Thursday, July 5, 2007

Fourth of July

Had a pretty boring Fourth. I knew Anyhc would freak out from the fireworks so I wanted to stay home with them. I ended up not even getting dressed all day. What a slob. Did see a cool movie, though - Pan's Labyrinth, which the guy at the movie store had recommended a while ago but I hadn't gotten because I thought it was going to be some creepy slasher flick. Turns out it was a fantasy about a girl in 1930s Spain who moves to this huge house in the country and discovers an abandoned labyrinth on the grounds filled with mythical creatures. Good stuff.

It poured pretty heavily for most of the night but by around 9pm, it had cleared somewhat and the neighbors started setting off fireworks. I tried my best to comfort Anyhc but she insisted on standing in the middle of the coffee table and shivering. Poor little girl. Even Telmah started panting nervously after about half an hour. So I tried to distract them with the tennis ball but nobody wanted to play. I kept hauling Anych into my lap to try to pet her and comfort her but she kept crawling precariously back down my legs, which were propped up on the coffee table, and just standing there looking around.

I'm only in the office today until 12:00 so I hope I'll get back up there pretty soon, maybe go for a walk. Dr. K's been pretty calm lately - no major freak-outs, just the usual. She really loves being coddled. I'm the kind of person who wants to do small things for myself, so if for example I am interested in the Chippewa Indians, I will look them up myself on the internet or go read some books. She, on the other hand, would be like, "Oh! Can you look up the Chippewa? I really want to know how they smoked their meat!" It's shocking because it is so damn lazy, but also because I would never ever trust anyone else to do it right.
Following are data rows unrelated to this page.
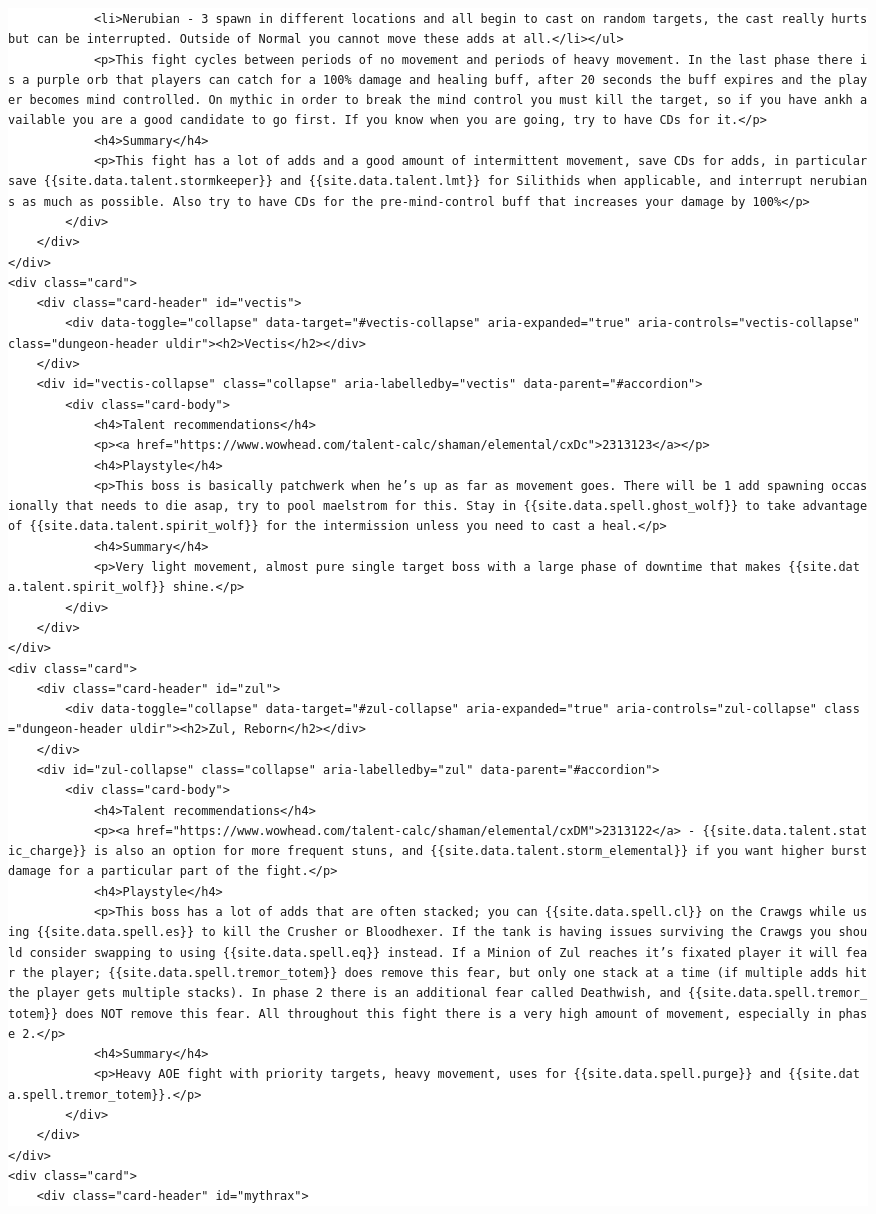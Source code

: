                 <li>Nerubian - 3 spawn in different locations and all begin to cast on random targets, the cast really hurts but can be interrupted. Outside of Normal you cannot move these adds at all.</li></ul>
                <p>This fight cycles between periods of no movement and periods of heavy movement. In the last phase there is a purple orb that players can catch for a 100% damage and healing buff, after 20 seconds the buff expires and the player becomes mind controlled. On mythic in order to break the mind control you must kill the target, so if you have ankh available you are a good candidate to go first. If you know when you are going, try to have CDs for it.</p>
                <h4>Summary</h4>
                <p>This fight has a lot of adds and a good amount of intermittent movement, save CDs for adds, in particular save {{site.data.talent.stormkeeper}} and {{site.data.talent.lmt}} for Silithids when applicable, and interrupt nerubians as much as possible. Also try to have CDs for the pre-mind-control buff that increases your damage by 100%</p>
            </div>
        </div>
    </div>
    <div class="card">
        <div class="card-header" id="vectis">
            <div data-toggle="collapse" data-target="#vectis-collapse" aria-expanded="true" aria-controls="vectis-collapse" class="dungeon-header uldir"><h2>Vectis</h2></div>
        </div>
        <div id="vectis-collapse" class="collapse" aria-labelledby="vectis" data-parent="#accordion">
            <div class="card-body">
                <h4>Talent recommendations</h4>
                <p><a href="https://www.wowhead.com/talent-calc/shaman/elemental/cxDc">2313123</a></p>
                <h4>Playstyle</h4>
                <p>This boss is basically patchwerk when he’s up as far as movement goes. There will be 1 add spawning occasionally that needs to die asap, try to pool maelstrom for this. Stay in {{site.data.spell.ghost_wolf}} to take advantage of {{site.data.talent.spirit_wolf}} for the intermission unless you need to cast a heal.</p>
                <h4>Summary</h4>
                <p>Very light movement, almost pure single target boss with a large phase of downtime that makes {{site.data.talent.spirit_wolf}} shine.</p>
            </div>
        </div>
    </div>
    <div class="card">
        <div class="card-header" id="zul">
            <div data-toggle="collapse" data-target="#zul-collapse" aria-expanded="true" aria-controls="zul-collapse" class="dungeon-header uldir"><h2>Zul, Reborn</h2></div>
        </div>
        <div id="zul-collapse" class="collapse" aria-labelledby="zul" data-parent="#accordion">
            <div class="card-body">
                <h4>Talent recommendations</h4>
                <p><a href="https://www.wowhead.com/talent-calc/shaman/elemental/cxDM">2313122</a> - {{site.data.talent.static_charge}} is also an option for more frequent stuns, and {{site.data.talent.storm_elemental}} if you want higher burst damage for a particular part of the fight.</p>
                <h4>Playstyle</h4>
                <p>This boss has a lot of adds that are often stacked; you can {{site.data.spell.cl}} on the Crawgs while using {{site.data.spell.es}} to kill the Crusher or Bloodhexer. If the tank is having issues surviving the Crawgs you should consider swapping to using {{site.data.spell.eq}} instead. If a Minion of Zul reaches it’s fixated player it will fear the player; {{site.data.spell.tremor_totem}} does remove this fear, but only one stack at a time (if multiple adds hit the player gets multiple stacks). In phase 2 there is an additional fear called Deathwish, and {{site.data.spell.tremor_totem}} does NOT remove this fear. All throughout this fight there is a very high amount of movement, especially in phase 2.</p>
                <h4>Summary</h4>
                <p>Heavy AOE fight with priority targets, heavy movement, uses for {{site.data.spell.purge}} and {{site.data.spell.tremor_totem}}.</p>
            </div>
        </div>
    </div>
    <div class="card">
        <div class="card-header" id="mythrax">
And the hunt for information is the fun part because you are going to learn so much more than just how they smoked their meat, and you will get lead off on other paths of inquiry. But for her, she loves knowing that she can just summon the information without having to work for it. Evidence of a dull uncurious mind. No wonder she's a "one-issue voter." Makes me think of that saying, "Maybe Liberal Intellectuals are liberal because they are intellectual."

She was bragging to me the other day about her grammar skills. She got all excited and was giving me a beady-eyed stare, waving her finger and proclaiming, "Don't mess with a sister! This sister knows her grammar!" Then she started sharing her pet peeves with me: "Like I hate it when you ask someone how they are and they say they're good. It's, 'I am well,' not, 'I am good.'"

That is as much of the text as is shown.